By no means was this an intervention to justify being lazy or avoiding your duties whilst working, I was not ignoring the work that needed be done, and for all understanding whilst doing these interventions me and my colleagues were seen to be working to our full potential. What we tackled in this set of mini interventions was the genuine down time between jobs when there was nothing else to do. These periods occur in all work places, whether it be a chance to chat to your colleague or a customer, check your phone, have a chat by the water cooler, stare into space, relax for a second. These are breaks away from work within work time, but what we wanted to challenge was whether it was our time or the employer's.
The intervention was to try and reclaim this time by doing absolutely anything that the person wanted to do in these periods, which was something physical and creative; something that could be seen and questioned. The reason why I suggested it to be something creative was to revert back to what we wanted to achieve in our initial chats as a group. We believed that pushing someone to be creative was the one way to get people to project their true feelings as to what that period of time represented to them. Secondly, the reason why in this intervention I wanted it to be something physical, is because I wanted these pieces to have presence in the work place and by actually producing something that could be seen allowed us to reflect and look back on all the pieces and the visualise the time we had reclaimed. Those periods of time were not just visualised but represented by these pieces.

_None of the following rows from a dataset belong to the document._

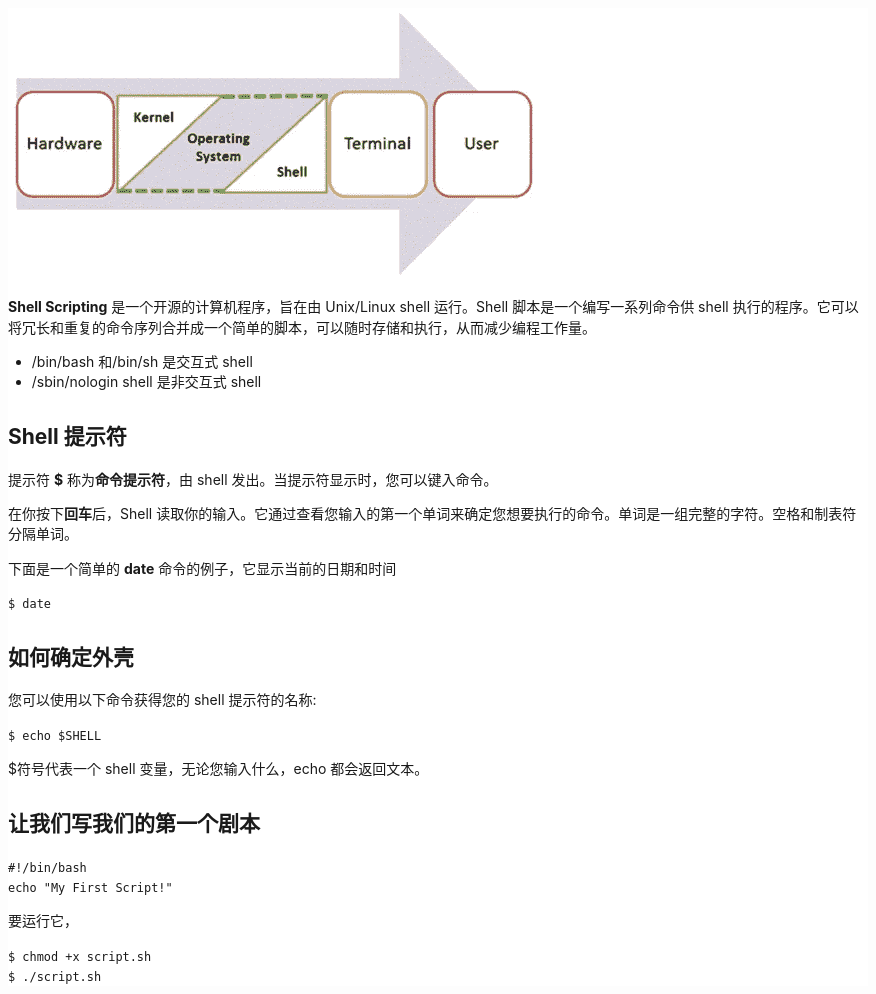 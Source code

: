 ![](img/513b258e1b8ed55ac14f5b2398f16721.png)

**Shell Scripting** 是一个开源的计算机程序，旨在由 Unix/Linux shell 运行。Shell 脚本是一个编写一系列命令供 shell 执行的程序。它可以将冗长和重复的命令序列合并成一个简单的脚本，可以随时存储和执行，从而减少编程工作量。

*   /bin/bash 和/bin/sh 是交互式 shell
*   /sbin/nologin shell 是非交互式 shell

## Shell 提示符

提示符 **$** 称为**命令提示符**，由 shell 发出。当提示符显示时，您可以键入命令。

在你按下**回车**后，Shell 读取你的输入。它通过查看您输入的第一个单词来确定您想要执行的命令。单词是一组完整的字符。空格和制表符分隔单词。

下面是一个简单的 **date** 命令的例子，它显示当前的日期和时间

```
$ date
```

## 如何确定外壳

您可以使用以下命令获得您的 shell 提示符的名称:

```
$ echo $SHELL
```

$符号代表一个 shell 变量，无论您输入什么，echo 都会返回文本。

## 让我们写我们的第一个剧本

```
#!/bin/bash
echo "My First Script!"
```

要运行它，

```
$ chmod +x script.sh
$ ./script.sh
```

These little mini interventions were physical representations of time we had reclaimed within the monotony of work.
This was of course something that could not just be done in one shift, as it would have been too obvious not only to the employer but to ourselves. I did not want these interventions to be forced, as they were intended to provide a means for the worker to slowly start to establish an authority over his own time within work and leisure. We have been doing this for the past month slowly and surely, and what would have been interesting to know is the accumulative amount of time these little interventions had taken away from work time. However that was not the aim for the intervention, it was to provide myself and those around me with the drive to recognise the time spent within our everyday workday and to realise how we could reclaim some of our work time for our own leisure time. It was intended to do this so that we could realise the use of our actual leisure time away from work.
But as i said it would have been interesting to actually accumulate the time spent, because what I have noticed more and more as this project continues is the idea that leisure is just a product of labour and then just like work shouldn't this time be recorded. Should we have a quota to reach of a certain amount of hours of leisure a week? Should we have to clock in and out of our free time too? This is a concept I think we should tackle in our final intervention, when we develop this idea of trying to reclaim time and see who our time really belongs to.